▸ Data to process
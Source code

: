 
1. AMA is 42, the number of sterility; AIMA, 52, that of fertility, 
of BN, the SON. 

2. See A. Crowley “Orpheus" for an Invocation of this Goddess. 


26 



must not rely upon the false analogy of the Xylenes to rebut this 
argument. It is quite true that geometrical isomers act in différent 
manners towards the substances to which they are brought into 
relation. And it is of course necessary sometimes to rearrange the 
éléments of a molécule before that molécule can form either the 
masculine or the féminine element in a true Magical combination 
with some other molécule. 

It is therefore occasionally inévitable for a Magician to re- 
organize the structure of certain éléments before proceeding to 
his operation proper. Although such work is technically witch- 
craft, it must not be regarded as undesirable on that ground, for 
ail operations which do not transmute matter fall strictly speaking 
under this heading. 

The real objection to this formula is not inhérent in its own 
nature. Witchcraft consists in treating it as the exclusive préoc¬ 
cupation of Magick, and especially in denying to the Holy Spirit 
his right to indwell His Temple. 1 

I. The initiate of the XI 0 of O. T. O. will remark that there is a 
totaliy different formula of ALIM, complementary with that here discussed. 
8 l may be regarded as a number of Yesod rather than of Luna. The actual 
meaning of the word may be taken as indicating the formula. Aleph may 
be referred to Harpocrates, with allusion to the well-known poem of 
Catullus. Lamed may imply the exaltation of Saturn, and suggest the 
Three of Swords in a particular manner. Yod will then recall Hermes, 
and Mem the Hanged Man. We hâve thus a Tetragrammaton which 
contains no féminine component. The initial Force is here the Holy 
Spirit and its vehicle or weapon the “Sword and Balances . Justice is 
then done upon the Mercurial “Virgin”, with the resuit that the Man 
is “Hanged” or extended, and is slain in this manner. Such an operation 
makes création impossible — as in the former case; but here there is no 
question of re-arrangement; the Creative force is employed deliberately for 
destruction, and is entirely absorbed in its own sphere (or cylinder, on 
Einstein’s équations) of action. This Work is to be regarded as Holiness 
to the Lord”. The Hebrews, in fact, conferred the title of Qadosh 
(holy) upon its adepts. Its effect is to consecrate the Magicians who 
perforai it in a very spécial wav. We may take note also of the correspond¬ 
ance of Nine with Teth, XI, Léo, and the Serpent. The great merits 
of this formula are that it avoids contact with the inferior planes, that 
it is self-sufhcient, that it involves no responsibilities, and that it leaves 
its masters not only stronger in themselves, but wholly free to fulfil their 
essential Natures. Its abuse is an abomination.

▸ Required work
Only the lines from the one containing "title of Qadosh" through the end of the records above belong in the output, each exactly as it stands, both ends included.

▸ The completed task
to the Lord”. The Hebrews, in fact, conferred the title of Qadosh 
(holy) upon its adepts. Its effect is to consecrate the Magicians who 
perforai it in a very spécial wav. We may take note also of the correspond¬ 
ance of Nine with Teth, XI, Léo, and the Serpent. The great merits 
of this formula are that it avoids contact with the inferior planes, that 
it is self-sufhcient, that it involves no responsibilities, and that it leaves 
its masters not only stronger in themselves, but wholly free to fulfil their 
essential Natures. Its abuse is an abomination.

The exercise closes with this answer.